For the same reason Flacius objected to the phrase that good works are necessary as causa sine qua non. "Dear Dr. G." (Major), says he, "ask the highly learned Greek philosophers for a little information as to what they say de causa sine qua non, hon ouk aneu. Ask I say, the learned and the unlearned, ask philosophy, reason, and common languages, whether it is not true that it [causa sine qua non] must precede." (377.) No one, said he would understand the propositions of Major and Menius correctly. Illustrating this point Flacius wrote: "Can one become a carpenter without the house which he builds afterwards? Can one make a wagon or ship without driving or sailing? I say, yes! Or, dear Doctor, are we accustomed to say: Driving and sailing is necessary to the wagon and ship respectively, and it is impossible for a wagon or ship to be made without driving or sailing? I hear: No!" (375.) "Nobody says: Fruits and leaves are necessary to the tree; wine and grapes are necessary to the vineyard; or dwelling is necessary to a house; driving and sailing, to a wagon and ship; riding is necessary to a horse; but thus they speak: Wagons and horses are necessary to riding, a ship is necessary to sailing." (391.)

The charge that Major's proposition robbed Christians of their assurance of salvation was urged also by Nicholas Gallus. He says: It is giving with one hand and taking again with the other when Major adds [to his proposition concerning the necessity of good works to salvation] that our conscience is not to look upon our works, but on Christ alone. (Frank 2, 224.) The same point was stressed in the Opinion of the ministers of Luebeck, Hamburg, Lueneburg, and Magdeburg, published by Flacius and Gallus in 1553. (220.) The Hamburg theologians declared: "This appendix [necessary to salvation, ad salutem] indicates a cause and a merit." They added that in this sense also the phrase was generally understood by the Papists. (Planck, Geschichte des prot. Lehrbegriffes 5, 505. 497.) Gallus also explained that it was papistical to infer: By sins we lose salvation, hence it is retained by good works; or, Sins condemn, hence good works save. (Frank 2, 171.) Hesshusius wrote to Wigand: "I regard Eber's assertion that good works are necessary to justification because they must be present, as false and detrimental. For Paul expressly excludes good works from the justification of a sinner before God, not only when considered a merit cause, glory, dignity, price, object or trust, and medium of application, etc., but also as to the necessity of their presence (verum etiam quoad necessitatem praesentiae). If it is necessary that good works be present with him who is to be justified, then Paul errs when he declares that a man is justified without the works of the Law." (172.)

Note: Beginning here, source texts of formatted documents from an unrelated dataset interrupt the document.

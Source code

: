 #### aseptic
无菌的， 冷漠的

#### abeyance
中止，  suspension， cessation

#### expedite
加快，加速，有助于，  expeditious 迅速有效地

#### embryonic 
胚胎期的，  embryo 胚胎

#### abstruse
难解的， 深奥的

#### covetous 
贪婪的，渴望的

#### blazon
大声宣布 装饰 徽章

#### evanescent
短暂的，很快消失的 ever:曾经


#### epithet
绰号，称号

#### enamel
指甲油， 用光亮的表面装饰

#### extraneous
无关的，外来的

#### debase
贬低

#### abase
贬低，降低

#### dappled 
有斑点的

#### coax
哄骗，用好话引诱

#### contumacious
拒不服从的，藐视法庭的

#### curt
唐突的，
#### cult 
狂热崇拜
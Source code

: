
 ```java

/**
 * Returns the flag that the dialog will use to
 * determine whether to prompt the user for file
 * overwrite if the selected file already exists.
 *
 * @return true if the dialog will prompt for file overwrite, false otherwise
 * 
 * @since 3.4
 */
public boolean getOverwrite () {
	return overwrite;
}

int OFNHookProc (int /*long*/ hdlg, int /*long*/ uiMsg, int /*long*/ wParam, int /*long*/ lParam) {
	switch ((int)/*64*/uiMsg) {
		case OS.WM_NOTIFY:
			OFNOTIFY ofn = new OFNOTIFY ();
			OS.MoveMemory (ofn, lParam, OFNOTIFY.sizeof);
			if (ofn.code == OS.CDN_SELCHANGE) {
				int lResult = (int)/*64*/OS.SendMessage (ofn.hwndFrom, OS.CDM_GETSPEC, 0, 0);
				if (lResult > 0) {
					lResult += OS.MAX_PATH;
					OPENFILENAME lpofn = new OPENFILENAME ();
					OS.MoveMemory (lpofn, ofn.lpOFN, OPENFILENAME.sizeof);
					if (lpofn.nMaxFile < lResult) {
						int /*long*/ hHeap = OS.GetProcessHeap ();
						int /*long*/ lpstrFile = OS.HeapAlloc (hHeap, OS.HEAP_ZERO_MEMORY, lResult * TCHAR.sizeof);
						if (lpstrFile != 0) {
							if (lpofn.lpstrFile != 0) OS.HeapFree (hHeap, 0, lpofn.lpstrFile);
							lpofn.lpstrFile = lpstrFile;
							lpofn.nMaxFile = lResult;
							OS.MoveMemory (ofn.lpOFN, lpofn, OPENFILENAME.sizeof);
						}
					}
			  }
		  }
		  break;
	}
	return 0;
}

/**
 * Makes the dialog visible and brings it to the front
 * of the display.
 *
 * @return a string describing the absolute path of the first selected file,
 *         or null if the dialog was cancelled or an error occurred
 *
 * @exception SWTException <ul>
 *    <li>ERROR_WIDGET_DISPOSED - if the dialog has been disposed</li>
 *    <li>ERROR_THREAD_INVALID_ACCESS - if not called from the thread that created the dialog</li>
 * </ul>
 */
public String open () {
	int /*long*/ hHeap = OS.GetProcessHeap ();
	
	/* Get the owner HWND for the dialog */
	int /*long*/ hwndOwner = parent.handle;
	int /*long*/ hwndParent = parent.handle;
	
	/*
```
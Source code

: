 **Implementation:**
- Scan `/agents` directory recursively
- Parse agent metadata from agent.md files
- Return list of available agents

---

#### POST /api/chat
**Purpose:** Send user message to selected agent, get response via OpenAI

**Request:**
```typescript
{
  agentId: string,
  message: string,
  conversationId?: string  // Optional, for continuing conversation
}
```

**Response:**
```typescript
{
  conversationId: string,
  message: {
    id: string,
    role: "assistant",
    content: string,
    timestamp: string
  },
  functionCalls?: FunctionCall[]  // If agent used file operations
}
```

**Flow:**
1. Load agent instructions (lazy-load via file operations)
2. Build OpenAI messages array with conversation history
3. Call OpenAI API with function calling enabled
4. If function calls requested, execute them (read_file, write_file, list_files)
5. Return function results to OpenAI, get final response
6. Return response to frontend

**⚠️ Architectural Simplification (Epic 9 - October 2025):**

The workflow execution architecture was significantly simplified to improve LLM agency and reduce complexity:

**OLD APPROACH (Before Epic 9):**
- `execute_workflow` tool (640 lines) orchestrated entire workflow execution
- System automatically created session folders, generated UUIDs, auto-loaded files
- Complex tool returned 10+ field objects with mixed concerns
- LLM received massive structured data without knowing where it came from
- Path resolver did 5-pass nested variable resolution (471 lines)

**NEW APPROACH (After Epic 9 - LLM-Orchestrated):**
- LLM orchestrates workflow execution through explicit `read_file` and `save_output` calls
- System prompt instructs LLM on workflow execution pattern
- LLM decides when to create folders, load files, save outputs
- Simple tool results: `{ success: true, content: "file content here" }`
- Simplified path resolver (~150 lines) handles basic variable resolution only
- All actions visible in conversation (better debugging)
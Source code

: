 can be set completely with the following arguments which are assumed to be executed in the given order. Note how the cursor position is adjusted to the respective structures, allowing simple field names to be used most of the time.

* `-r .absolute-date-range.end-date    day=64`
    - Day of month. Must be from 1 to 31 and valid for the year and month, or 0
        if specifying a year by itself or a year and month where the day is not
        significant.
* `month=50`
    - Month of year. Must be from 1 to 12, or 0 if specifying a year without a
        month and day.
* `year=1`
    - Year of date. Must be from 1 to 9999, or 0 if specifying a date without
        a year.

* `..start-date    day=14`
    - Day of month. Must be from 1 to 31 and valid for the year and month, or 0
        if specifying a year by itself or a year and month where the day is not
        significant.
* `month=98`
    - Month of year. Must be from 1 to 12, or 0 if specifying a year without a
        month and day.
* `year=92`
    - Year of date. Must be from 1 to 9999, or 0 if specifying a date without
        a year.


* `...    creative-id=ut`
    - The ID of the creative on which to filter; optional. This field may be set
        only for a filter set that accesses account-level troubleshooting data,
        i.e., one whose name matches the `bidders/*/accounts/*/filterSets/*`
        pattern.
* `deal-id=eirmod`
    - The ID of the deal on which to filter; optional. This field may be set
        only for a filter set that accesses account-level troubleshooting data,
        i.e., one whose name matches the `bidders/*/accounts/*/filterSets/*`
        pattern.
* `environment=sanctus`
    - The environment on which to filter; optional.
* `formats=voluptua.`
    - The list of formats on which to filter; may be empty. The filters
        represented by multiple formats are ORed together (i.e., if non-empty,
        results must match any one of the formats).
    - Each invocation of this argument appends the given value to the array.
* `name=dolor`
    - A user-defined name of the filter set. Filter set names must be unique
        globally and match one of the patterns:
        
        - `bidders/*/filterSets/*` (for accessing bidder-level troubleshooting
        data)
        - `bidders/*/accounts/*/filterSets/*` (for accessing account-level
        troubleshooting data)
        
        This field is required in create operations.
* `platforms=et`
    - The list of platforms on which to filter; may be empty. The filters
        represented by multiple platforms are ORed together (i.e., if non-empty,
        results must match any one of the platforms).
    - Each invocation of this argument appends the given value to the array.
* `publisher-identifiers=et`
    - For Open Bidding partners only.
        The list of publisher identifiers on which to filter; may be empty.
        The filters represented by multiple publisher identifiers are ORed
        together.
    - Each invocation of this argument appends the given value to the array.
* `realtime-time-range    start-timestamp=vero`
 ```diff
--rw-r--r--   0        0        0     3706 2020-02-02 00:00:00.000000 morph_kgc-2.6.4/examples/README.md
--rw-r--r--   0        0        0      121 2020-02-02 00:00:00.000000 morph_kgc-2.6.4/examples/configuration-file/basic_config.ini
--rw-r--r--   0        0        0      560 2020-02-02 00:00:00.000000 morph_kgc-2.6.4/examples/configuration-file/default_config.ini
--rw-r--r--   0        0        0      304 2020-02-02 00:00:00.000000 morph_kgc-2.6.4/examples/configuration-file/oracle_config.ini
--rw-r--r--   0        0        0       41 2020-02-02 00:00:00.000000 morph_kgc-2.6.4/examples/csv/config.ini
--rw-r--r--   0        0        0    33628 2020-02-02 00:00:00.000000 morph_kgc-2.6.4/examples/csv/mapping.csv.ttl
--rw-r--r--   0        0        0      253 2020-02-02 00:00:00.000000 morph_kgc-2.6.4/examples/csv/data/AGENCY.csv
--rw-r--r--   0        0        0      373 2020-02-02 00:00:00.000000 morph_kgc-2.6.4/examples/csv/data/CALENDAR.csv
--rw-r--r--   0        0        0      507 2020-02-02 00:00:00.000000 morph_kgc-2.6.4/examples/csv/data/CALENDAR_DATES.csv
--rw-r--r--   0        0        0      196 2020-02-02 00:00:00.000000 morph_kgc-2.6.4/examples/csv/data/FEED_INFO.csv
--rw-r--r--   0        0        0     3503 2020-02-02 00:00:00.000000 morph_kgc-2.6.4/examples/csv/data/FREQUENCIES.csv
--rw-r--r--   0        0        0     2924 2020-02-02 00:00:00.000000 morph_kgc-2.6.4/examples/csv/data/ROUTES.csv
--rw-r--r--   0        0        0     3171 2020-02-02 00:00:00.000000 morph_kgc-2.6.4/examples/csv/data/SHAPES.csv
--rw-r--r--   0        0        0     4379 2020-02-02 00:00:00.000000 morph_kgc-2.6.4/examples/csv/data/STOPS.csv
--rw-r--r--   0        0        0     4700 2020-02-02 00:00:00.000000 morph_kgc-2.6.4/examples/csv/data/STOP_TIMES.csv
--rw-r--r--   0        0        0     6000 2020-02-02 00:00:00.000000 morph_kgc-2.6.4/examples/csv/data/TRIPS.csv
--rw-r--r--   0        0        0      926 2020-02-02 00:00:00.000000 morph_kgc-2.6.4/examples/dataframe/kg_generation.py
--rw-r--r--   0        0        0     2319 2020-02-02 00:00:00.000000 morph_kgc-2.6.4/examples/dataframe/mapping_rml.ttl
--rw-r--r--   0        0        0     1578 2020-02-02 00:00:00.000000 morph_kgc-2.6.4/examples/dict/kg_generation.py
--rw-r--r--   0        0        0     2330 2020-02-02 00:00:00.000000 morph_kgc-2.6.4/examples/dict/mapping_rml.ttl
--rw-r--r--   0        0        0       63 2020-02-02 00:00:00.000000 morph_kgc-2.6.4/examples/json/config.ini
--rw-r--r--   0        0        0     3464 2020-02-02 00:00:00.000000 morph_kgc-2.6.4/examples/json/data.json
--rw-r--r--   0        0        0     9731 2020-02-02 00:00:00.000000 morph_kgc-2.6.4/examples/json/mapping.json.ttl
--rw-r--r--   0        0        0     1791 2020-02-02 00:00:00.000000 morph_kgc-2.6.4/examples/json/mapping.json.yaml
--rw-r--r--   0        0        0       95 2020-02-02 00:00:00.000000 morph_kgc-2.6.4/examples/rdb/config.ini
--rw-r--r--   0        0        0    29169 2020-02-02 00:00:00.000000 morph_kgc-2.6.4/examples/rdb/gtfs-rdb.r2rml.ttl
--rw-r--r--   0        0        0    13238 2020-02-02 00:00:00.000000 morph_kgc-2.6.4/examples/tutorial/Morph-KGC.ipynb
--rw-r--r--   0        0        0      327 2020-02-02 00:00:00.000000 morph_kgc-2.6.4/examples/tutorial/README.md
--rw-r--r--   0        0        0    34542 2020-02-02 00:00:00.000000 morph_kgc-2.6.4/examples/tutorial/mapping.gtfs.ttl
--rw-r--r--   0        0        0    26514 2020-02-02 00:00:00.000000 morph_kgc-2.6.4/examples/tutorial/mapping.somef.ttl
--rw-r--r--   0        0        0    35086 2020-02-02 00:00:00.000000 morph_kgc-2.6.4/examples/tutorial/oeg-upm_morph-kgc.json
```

Regarding this point, that good works are necessary to justification in so far as they must be present, the Majorists appealed to Luther, who, however, had merely stated that faith is never alone, though it alone justifies. His axiom was: "Faith alone justifies, but it is not alone— Fides sola iustificat, sed non est sola." According to Luther good works, wherever they are found, are present in virtue of faith; where they are not present, they are absent because faith is lacking; nor can they preserve the faith by which alone they are produced. At the Altenburg Colloquy (1568 to 1569) the theologians of Electoral Saxony insisted that, since true faith does not and cannot exist in those who persevere in sins against their conscience, good works must not be altogether and absolutely excluded from justification, at least their necessity and presence must not be regarded as unnecessary. (189.) The theologians of Ducal Saxony, however, denied "that in the article and act of justification our good works are necessary by necessity of presence. Sed impugnamus istam propositionem, in articulo et actu iustificationis bona nostra opera necessaria esse necessitate praesentiae." "On the other hand, however, they, too, were solicitous to affirm the impossibility of faith's coexisting with an evil purpose to sin against God in one and the same mind at the same time." (237; Gieseler 3, 2, 251.) In the Apology of the Book of Concord the Lutheran theologians declared: "The proposition (Justification of faith requires the presence of good works) was rejected [in the Formula of Concord] because it cannot be understood otherwise than of the cause of justification. For whatever is present in justification as necessary in such a manner that without its presence justification can neither be nor occur, that must indeed be understood as being a cause of justification itself." (238)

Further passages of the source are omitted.